Haveing a lot of cores makes up for some of the microarchitecture trade-offs made to keep power consumption low. Still, we see some solid performance out of this part.
Gone are the days of the “wimpy” Atom. The Atom C3958 sports a low clock speed (2.0 GHz) and does not have turbo boost, L3 cache, nor higher-end features such as AVX2/ AVX-512 support. Yet with 1MB L2 cache per core, massive IPC improvements, and 16 cores, the Intel Atom C3958 is competitive with the Xeon D and Xeon Bronze/ Silver lines in terms of performance. Although the Xeon lines are better for virtualization and general purpose compute, for most networking and storage appliances this is a very fast chip.

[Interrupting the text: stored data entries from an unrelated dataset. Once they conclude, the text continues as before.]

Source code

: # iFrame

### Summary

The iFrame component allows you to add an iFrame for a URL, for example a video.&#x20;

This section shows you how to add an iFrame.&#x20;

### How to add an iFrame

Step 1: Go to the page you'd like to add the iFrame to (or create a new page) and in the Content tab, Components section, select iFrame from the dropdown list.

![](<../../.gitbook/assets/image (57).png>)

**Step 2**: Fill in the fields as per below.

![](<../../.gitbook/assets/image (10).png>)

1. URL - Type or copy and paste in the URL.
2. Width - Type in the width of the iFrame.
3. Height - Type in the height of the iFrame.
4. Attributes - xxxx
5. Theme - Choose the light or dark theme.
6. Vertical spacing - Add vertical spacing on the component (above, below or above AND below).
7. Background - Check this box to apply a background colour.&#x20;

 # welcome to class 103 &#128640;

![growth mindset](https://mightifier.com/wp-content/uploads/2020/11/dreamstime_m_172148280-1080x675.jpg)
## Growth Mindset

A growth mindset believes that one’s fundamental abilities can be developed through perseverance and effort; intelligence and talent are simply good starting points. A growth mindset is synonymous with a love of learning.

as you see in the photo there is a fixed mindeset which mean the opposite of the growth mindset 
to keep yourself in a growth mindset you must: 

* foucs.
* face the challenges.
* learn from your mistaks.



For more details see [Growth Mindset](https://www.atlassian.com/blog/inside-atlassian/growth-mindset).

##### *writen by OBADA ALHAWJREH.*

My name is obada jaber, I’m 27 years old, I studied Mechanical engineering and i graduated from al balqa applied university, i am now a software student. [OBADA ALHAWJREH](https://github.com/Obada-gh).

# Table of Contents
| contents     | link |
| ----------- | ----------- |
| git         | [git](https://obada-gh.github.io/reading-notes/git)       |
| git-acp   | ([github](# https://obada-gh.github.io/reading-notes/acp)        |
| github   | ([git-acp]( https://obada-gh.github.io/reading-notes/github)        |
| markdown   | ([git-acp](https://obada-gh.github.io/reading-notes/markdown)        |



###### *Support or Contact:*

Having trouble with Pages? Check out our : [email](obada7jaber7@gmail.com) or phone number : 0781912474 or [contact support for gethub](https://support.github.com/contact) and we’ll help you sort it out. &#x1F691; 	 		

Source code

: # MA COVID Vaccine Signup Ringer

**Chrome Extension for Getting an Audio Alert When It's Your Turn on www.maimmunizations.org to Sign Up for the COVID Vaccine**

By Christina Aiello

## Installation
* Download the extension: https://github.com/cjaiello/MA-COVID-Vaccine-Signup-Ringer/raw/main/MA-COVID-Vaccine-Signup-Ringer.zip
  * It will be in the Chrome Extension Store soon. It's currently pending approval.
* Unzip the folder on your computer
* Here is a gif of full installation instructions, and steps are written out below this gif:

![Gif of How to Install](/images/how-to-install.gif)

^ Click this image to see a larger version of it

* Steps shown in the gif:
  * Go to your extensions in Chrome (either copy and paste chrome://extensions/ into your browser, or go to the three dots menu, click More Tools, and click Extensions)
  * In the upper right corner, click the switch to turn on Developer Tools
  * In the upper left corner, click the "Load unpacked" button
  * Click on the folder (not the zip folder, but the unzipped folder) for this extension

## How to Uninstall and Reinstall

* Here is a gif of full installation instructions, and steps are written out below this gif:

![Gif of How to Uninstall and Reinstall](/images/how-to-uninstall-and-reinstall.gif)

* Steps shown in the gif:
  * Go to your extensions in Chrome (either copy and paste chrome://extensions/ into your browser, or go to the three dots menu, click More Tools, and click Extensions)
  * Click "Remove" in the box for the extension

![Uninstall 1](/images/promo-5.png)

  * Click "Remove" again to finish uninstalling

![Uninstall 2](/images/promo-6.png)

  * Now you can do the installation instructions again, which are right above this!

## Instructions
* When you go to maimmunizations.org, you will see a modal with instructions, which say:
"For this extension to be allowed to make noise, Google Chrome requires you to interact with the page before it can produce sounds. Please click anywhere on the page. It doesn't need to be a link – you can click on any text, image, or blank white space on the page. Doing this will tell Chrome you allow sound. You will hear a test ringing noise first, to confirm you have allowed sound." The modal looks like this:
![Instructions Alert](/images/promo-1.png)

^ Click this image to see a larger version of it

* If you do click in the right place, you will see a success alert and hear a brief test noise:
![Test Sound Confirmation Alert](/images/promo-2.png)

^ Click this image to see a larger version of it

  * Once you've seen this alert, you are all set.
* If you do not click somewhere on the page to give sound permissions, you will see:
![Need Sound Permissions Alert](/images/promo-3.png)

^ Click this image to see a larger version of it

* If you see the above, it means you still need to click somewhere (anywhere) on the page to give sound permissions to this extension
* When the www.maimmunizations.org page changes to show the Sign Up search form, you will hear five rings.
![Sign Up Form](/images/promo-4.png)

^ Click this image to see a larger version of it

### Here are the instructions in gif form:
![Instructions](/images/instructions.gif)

From a competitive side, there is a lot of talk about AMD EPYC in the market. AMD does not yet have a competitive offering in this segment since even the EPYC 7251 is a 120W TDP CPU before adding any other component to the system, or about 2x what we are seeing an entire configured Gigabyte MA10-ST0 test system pull at the outlet. Being fair, AMD Is not targeting this market with EPYC. Likewise, ARM has made lots of noise but the Intel Atom C3958 provides a solid mix of core performance and acceleration for crypto and compression. The Intel Atom C3000 series is certainly enough to hold current ARM offerings at bay for the near-term future.
Looking at the top-end QAT SKU from this generation versus the previous generation (Atom C2758) one can see that the lineup has significantly expanded its market coverage at the top end. Clock speeds are down ~17% but that is the only area where we are seeing specs decline. Core count has doubled from 8 to 16 cores. Cache size and RAM capacity have quadrupled to 16MB and 256GB respectively. Networking is effectively 10x the speed of the previous generation. PCe and SATA have moved up a generation and greatly expanded in numbers. TDP is up 55% to match the massive performance and platform upgrades. At the same time pricing is now much higher up around 116%. Of course, Intel has parts like the Atom C3758 which address a similar market segment to the previous top of the line part, but it shows how Intel is allowing the Intel Atom C3000 line to creep up higher in the performance stack.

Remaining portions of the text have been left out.